• [TO DO] Exactly repeat all the records below, omitting the images they hold.

• [INPUT]
- Opening Delimiter -

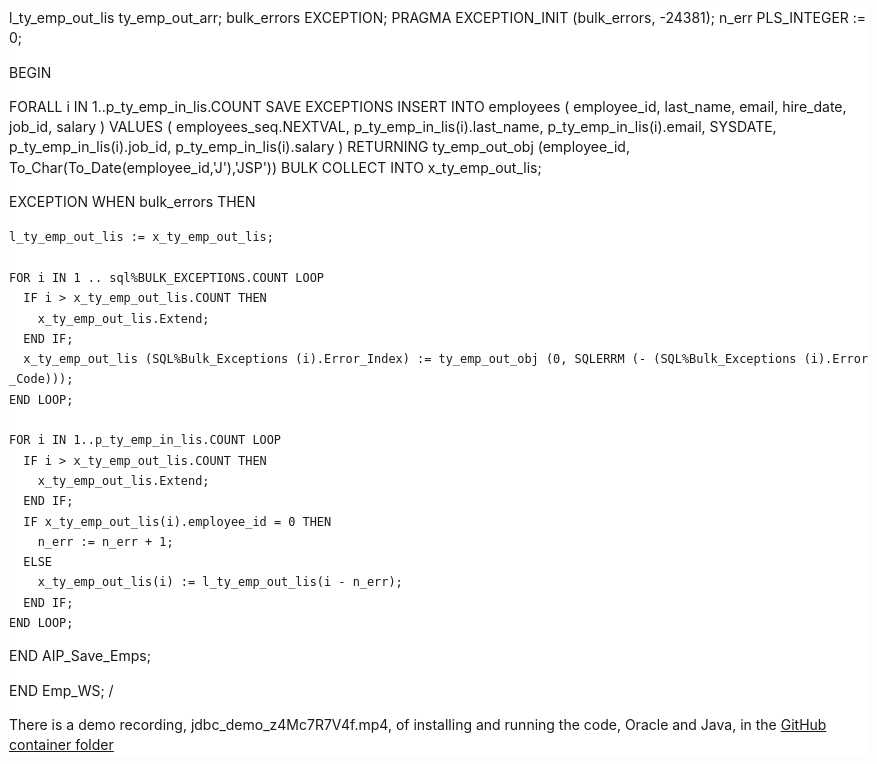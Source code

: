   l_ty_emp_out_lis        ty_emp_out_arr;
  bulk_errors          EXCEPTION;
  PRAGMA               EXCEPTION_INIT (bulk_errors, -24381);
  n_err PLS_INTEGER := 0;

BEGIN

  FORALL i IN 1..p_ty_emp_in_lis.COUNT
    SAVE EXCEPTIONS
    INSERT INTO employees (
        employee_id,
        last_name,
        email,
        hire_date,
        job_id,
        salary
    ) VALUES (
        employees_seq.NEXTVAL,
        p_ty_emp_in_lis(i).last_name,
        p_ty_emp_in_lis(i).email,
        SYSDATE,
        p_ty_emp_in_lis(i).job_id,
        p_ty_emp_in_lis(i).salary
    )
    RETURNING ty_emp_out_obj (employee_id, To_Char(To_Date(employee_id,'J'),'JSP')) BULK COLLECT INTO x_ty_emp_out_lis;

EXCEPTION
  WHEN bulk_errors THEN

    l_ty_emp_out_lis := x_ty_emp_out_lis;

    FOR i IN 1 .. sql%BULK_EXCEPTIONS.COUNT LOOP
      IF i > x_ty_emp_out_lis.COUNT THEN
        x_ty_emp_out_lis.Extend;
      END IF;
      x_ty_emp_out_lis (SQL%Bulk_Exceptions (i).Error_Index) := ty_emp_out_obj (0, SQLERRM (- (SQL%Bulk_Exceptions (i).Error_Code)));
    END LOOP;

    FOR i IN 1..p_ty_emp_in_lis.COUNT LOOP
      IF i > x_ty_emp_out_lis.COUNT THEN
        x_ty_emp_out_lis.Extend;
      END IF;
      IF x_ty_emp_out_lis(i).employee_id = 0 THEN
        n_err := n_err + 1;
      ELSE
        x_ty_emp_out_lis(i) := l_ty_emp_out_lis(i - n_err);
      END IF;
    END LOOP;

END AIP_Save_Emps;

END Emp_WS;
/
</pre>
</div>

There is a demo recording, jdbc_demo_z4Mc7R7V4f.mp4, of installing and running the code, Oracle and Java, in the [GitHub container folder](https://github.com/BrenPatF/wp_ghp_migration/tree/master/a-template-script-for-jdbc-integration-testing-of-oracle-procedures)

- Closing Delimiter -

• [ANSWER TO THIS PROBLEM]
Source code

:   l_ty_emp_out_lis        ty_emp_out_arr;
  bulk_errors          EXCEPTION;
  PRAGMA               EXCEPTION_INIT (bulk_errors, -24381);
  n_err PLS_INTEGER := 0;

BEGIN

  FORALL i IN 1..p_ty_emp_in_lis.COUNT
    SAVE EXCEPTIONS
    INSERT INTO employees (
        employee_id,
        last_name,
        email,
        hire_date,
        job_id,
        salary
    ) VALUES (
        employees_seq.NEXTVAL,
        p_ty_emp_in_lis(i).last_name,
        p_ty_emp_in_lis(i).email,
        SYSDATE,
        p_ty_emp_in_lis(i).job_id,
        p_ty_emp_in_lis(i).salary
    )
    RETURNING ty_emp_out_obj (employee_id, To_Char(To_Date(employee_id,'J'),'JSP')) BULK COLLECT INTO x_ty_emp_out_lis;

EXCEPTION
  WHEN bulk_errors THEN

    l_ty_emp_out_lis := x_ty_emp_out_lis;

    FOR i IN 1 .. sql%BULK_EXCEPTIONS.COUNT LOOP
      IF i > x_ty_emp_out_lis.COUNT THEN
        x_ty_emp_out_lis.Extend;
      END IF;
      x_ty_emp_out_lis (SQL%Bulk_Exceptions (i).Error_Index) := ty_emp_out_obj (0, SQLERRM (- (SQL%Bulk_Exceptions (i).Error_Code)));
    END LOOP;

    FOR i IN 1..p_ty_emp_in_lis.COUNT LOOP
      IF i > x_ty_emp_out_lis.COUNT THEN
        x_ty_emp_out_lis.Extend;
      END IF;
      IF x_ty_emp_out_lis(i).employee_id = 0 THEN
        n_err := n_err + 1;
      ELSE
        x_ty_emp_out_lis(i) := l_ty_emp_out_lis(i - n_err);
      END IF;
    END LOOP;

END AIP_Save_Emps;

END Emp_WS;
/
</pre>
</div>

There is a demo recording, jdbc_demo_z4Mc7R7V4f.mp4, of installing and running the code, Oracle and Java, in the [GitHub container folder](https://github.com/BrenPatF/wp_ghp_migration/tree/master/a-template-script-for-jdbc-integration-testing-of-oracle-procedures)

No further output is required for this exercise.